*** Data shown ***
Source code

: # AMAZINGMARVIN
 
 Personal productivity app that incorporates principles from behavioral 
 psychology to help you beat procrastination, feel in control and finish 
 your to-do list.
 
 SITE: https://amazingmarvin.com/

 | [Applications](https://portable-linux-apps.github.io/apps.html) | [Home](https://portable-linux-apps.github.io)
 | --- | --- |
*** End of Data shown ***
*** Data shown ***
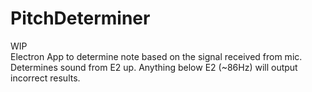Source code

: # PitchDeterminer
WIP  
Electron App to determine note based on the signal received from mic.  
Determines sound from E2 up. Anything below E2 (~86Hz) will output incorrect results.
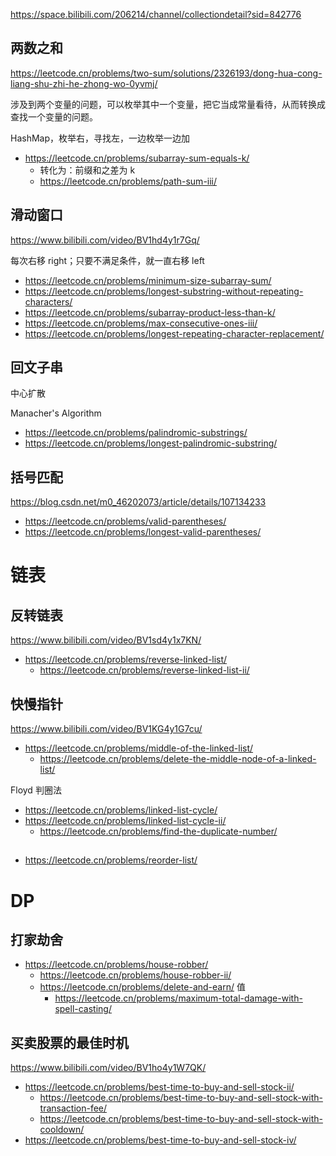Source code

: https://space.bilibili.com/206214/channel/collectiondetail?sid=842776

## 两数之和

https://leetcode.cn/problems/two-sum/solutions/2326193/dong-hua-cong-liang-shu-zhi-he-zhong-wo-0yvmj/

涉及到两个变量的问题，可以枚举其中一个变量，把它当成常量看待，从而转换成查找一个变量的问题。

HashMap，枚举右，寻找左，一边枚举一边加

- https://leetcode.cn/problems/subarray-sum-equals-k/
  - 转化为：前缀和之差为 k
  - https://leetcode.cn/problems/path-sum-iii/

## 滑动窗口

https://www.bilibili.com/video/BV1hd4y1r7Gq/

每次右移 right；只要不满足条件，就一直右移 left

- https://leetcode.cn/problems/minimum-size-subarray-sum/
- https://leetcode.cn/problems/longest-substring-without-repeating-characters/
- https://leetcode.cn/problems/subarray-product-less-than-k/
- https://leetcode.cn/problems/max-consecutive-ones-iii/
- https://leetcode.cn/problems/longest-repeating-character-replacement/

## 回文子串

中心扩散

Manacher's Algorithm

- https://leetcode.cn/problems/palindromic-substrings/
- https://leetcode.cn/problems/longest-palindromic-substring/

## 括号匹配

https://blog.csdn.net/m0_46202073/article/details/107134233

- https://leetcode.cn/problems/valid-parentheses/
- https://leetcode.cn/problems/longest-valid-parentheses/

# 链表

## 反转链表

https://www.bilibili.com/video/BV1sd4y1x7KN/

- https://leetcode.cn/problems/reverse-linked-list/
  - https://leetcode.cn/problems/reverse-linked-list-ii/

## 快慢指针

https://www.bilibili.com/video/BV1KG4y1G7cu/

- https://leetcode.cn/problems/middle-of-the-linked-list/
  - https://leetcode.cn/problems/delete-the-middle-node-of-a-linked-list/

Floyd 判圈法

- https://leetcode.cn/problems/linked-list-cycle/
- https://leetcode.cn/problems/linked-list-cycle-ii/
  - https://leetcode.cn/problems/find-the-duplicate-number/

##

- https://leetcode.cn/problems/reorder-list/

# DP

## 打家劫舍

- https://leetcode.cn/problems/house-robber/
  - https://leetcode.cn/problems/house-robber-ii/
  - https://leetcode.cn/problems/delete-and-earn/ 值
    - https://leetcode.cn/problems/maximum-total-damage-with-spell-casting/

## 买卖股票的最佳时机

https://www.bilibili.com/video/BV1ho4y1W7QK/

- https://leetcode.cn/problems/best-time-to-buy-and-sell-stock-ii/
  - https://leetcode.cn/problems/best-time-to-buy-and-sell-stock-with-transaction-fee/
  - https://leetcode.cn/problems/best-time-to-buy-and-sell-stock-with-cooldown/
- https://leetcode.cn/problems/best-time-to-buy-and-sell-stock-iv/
*** End of Data shown ***
*** Data shown ***
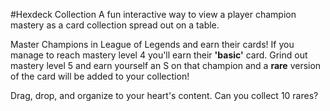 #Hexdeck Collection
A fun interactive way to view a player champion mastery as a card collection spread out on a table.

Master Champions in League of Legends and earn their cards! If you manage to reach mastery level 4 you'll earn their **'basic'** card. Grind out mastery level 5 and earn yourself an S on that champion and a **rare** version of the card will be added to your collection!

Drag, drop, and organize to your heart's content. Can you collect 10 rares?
*** End of Data shown ***
* **About this task**: Write down again, exactly as given, only the lines above that fall from the line with "- https://leetcode.cn/problems/middle-of-the-linked-list/" to the line with "https://www.bilibili.com/video/BV1ho4y1W7QK/", inclusive.

* **Answer for this exercise**:
- https://leetcode.cn/problems/middle-of-the-linked-list/
  - https://leetcode.cn/problems/delete-the-middle-node-of-a-linked-list/

Floyd 判圈法

- https://leetcode.cn/problems/linked-list-cycle/
- https://leetcode.cn/problems/linked-list-cycle-ii/
  - https://leetcode.cn/problems/find-the-duplicate-number/

##

- https://leetcode.cn/problems/reorder-list/

# DP

## 打家劫舍

- https://leetcode.cn/problems/house-robber/
  - https://leetcode.cn/problems/house-robber-ii/
  - https://leetcode.cn/problems/delete-and-earn/ 值
    - https://leetcode.cn/problems/maximum-total-damage-with-spell-casting/

## 买卖股票的最佳时机

https://www.bilibili.com/video/BV1ho4y1W7QK/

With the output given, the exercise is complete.